To which Il-han again after a long silence could only answer with deep sighs and few words.

“Tonight I must rest,” he said.

“But tomorrow?” the tutor insisted.

“Tomorrow I will think,” Il-han promised.

The tutor rose then and bowed and went away, and suddenly Il-han was so weary that he could only look at Sunia, begging for her help.

“You need not speak a word,” she said. “Your bath is hot, your supper is waiting and then you must sleep.”

He rose. “You who understand—” He felt her hand slip into his and hand in hand they went toward the rooms she had prepared for their life.

“What shall I call you?” he asked the tutor.

It was noon of the next day when he summoned the man to come to him alone. He had not yet seen his sons, and he had told Sunia that he would not until he had spoken again with the tutor. His older son was old enough to have been shaped by his tutor beyond knowledge, and he must know not only what the tutor had to say further but also what he was. It seemed to him, after his sleepless night, that all his years until now had been meaningless. He had lived at the beck of the Queen and the call of the King, conceiving this to be his duty. Even his long journeys into his own country and then into the foreign countries had been in service of the truebone royal house, rather than for the sake of the people. Was it indeed true that people and rulers must be separate? When he served one, must it mean that he did not serve the other?

“I can no longer think of you as my son’s tutor,” Il-han said when the tutor came again into his presence. “You are someone I do not know. Your surname is Choi but what is your name?”

“Sung-ho,” the man replied. He smiled half ruefully. “I wish I could call myself after the great Ta-san of the past, but I am not worthy. I must continue merely to use the name my father raised for me when I went to school.”

“Perhaps you will make a great name of it,” Il-han said.

Sung-ho only smiled again.

“I have a question to ask,” Il-han went on.

“Ask what you will,” Sung-ho replied.

Il-han saw how confident the man was, how bright his look, how straight his carriage. He sat on his cushion without diffidence, eager and ready.

“Is it you who have shaped my elder son so that he prefers to live here in the country under this grass roof rather than in the city?”

“Inevitably I have shaped him,” Sung-ho replied. “At first it was only that the city was hot in summer while here it is always cool.
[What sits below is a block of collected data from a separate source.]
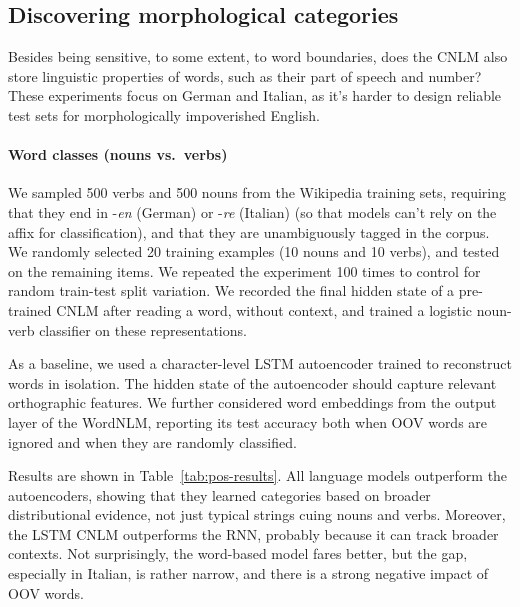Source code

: \subsection{Discovering morphological categories}
\label{sec:categories}

Besides being sensitive, to some extent, to word boundaries, does
the CNLM also store linguistic properties of words, such as their part
of speech and number? These experiments focus on German and
Italian, as it's harder to design reliable test sets for
morphologically impoverished English.

\paragraph{Word classes (nouns vs.~verbs)}

We sampled 500 verbs and 500 nouns from the Wikipedia training sets,
requiring that they end in -\emph{en} (German) or -\emph{re} (Italian)
(so that models can't rely on the affix for classification), and that
they are unambiguously tagged in the corpus. %
We randomly selected 20 training
examples (10 nouns and 10 verbs), and tested on the
remaining items.  We repeated the experiment 100 times to control
for random train-test split variation. We recorded the final
hidden state of a pre-trained CNLM after reading a word, without
context, and trained a logistic noun-verb classifier on these
representations.

As a baseline, we used a character-level LSTM autoencoder trained to
reconstruct words in isolation.  The hidden state of the autoencoder
should capture relevant orthographic features.  We further considered
word embeddings from the output layer of the WordNLM, reporting its test accuracy both when OOV words are ignored and when they are randomly classified.

Results are shown in Table~\ref{tab:pos-results}.  All language models
outperform the autoencoders, showing that they learned categories
based on broader distributional evidence, not just typical strings
cuing nouns and verbs. Moreover, the LSTM CNLM outperforms the RNN,
probably because it can track broader contexts. Not surprisingly, the
word-based model fares better, but the gap, especially in Italian, is
rather narrow, and there is a strong negative impact of OOV words. %

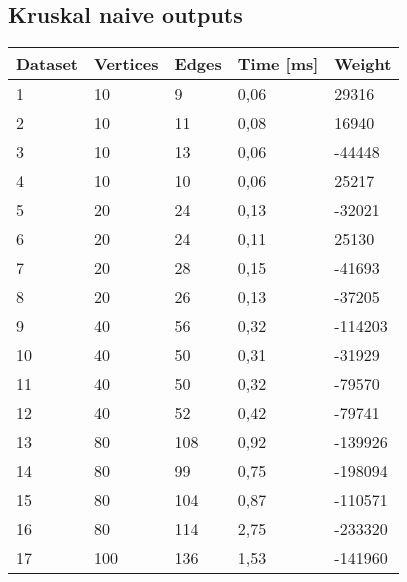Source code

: \subsection{Kruskal naive outputs}
\begin{longtable}{lllll}
    \textbf{Dataset} & \textbf{Vertices} & \textbf{Edges} & \textbf{Time [ms]} & \textbf{Weight} \\
    \endhead
    1                & 10             & 9              & 0,06        & 29316           \\
    2                & 10             & 11             & 0,08        & 16940           \\
    3                & 10             & 13             & 0,06        & -44448          \\
    4                & 10             & 10             & 0,06        & 25217           \\
    5                & 20             & 24             & 0,13        & -32021          \\
    6                & 20             & 24             & 0,11        & 25130           \\
    7                & 20             & 28             & 0,15        & -41693          \\
    8                & 20             & 26             & 0,13        & -37205          \\
    9                & 40             & 56             & 0,32        & -114203         \\
    10               & 40             & 50             & 0,31        & -31929          \\
    11               & 40             & 50             & 0,32        & -79570          \\
    12               & 40             & 52             & 0,42        & -79741          \\
    13               & 80             & 108            & 0,92        & -139926         \\
    14               & 80             & 99             & 0,75        & -198094         \\
    15               & 80             & 104            & 0,87        & -110571         \\
    16               & 80             & 114            & 2,75        & -233320         \\
    17               & 100            & 136            & 1,53        & -141960         \\

\end{longtable}
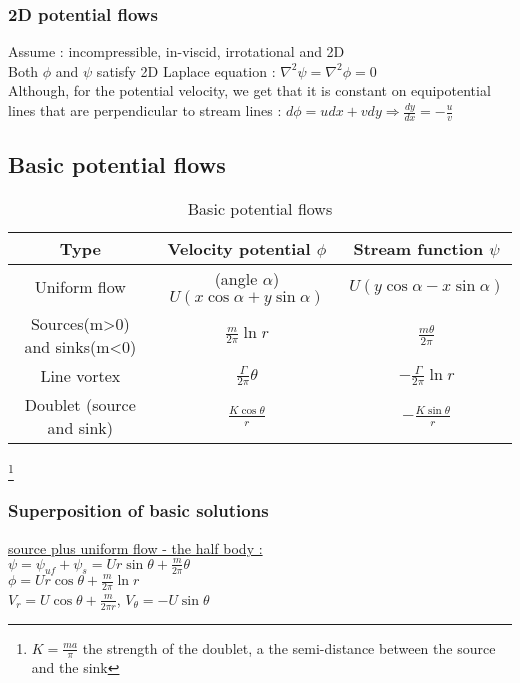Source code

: \documentclass[../main.tex]{subfiles}
\begin{document}
\subsubsection{2D potential flows}
Assume : incompressible, in-viscid, irrotational and 2D\\

Both $\phi$ and $\psi$ satisfy 2D Laplace equation : $\nabla^2 \psi = \nabla^2 \phi = 0$\\

Although, for the potential velocity, we get that it is constant on equipotential lines that are perpendicular to stream lines : $d\phi = udx+vdy \Rightarrow \frac{dy}{dx} = -\frac{u}{v}$\\

\subsection{Basic potential flows}
\begin{table}[hbt!]
    \centering
    \begin{tabular}{||c|c|c|}
    \hline
        Type & Velocity potential $\phi$ & Stream function $\psi$\\
        \hline
        Uniform flow & (angle $\alpha$) $U(x \cos{\alpha} + y \sin{\alpha})$ & $U(y \cos{\alpha} - x \sin{\alpha})$\\
        Sources(m>0) and sinks(m<0) & $\frac{m}{2\pi} \ln{r}$ & $\frac{m \theta}{2\pi}$\\
        Line vortex & $\frac{\Gamma}{2\pi} \theta$ & $-\frac{\Gamma}{2\pi} \ln{r}$\\
        Doublet (source and sink)& $\frac{K \cos{\theta}}{r}$ & $-\frac{K \sin{\theta}}{r}$\\
        \hline
    \end{tabular}
    \caption{Basic potential flows}
\end{table}
\footnote{$K = \frac{ma}{\pi}$ the strength of the doublet, a the semi-distance between the source and the sink} 
\subsubsection{Superposition of basic solutions}
\quad \underline{source plus uniform flow - the half body :}\\
$\psi = \psi_{uf} + \psi_s = Ur\sin{\theta} + \frac{m}{2\pi}\theta$\\
$\phi = U r\cos{\theta} + \frac{m}{2\pi}\ln{r}$\\
$V_r = U \cos{\theta} + \frac{m}{2\pi r}$, $V_\theta = -U \sin{\theta}$\\
\end{document}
But as I shaped him, I shaped myself. Had I not spent summers here with your father under this grass roof I might never have come to know the landfolk.”

“Are the people on my land Tonghak?” Il-han asked.

“They are,” Sung-ho replied. “At least all who are young.”

Il-han smiled wryly. “Does this mean that you will all rise up in the middle of some night and behead me?”

“No,” Sung-ho said sturdily. “It means that we look to you to speak for us.”

Il-han was somewhat confounded at this. Was he then in duress? He poured two bowls of tea, so that he could have time to think, and he handed one to Sung-ho, but not with both hands as he would to an equal. To his surprise, Sung-ho also took the bowl with one hand, and not with both hands as he must from his superior.

Il-han went on. “Tonghak is a dumping pot for all sorts of rascals and rebels, debtors who will not pay their debts, thieves who will not pay their taxes.”

Sung-ho did not yield one whit. “You know very well how common people insist upon tricks and conjurings from those whom they love and admire, and who they think can protect them, and is it just to demand that every Tonghak be free from corruption when the yangban themselves are corrupt?”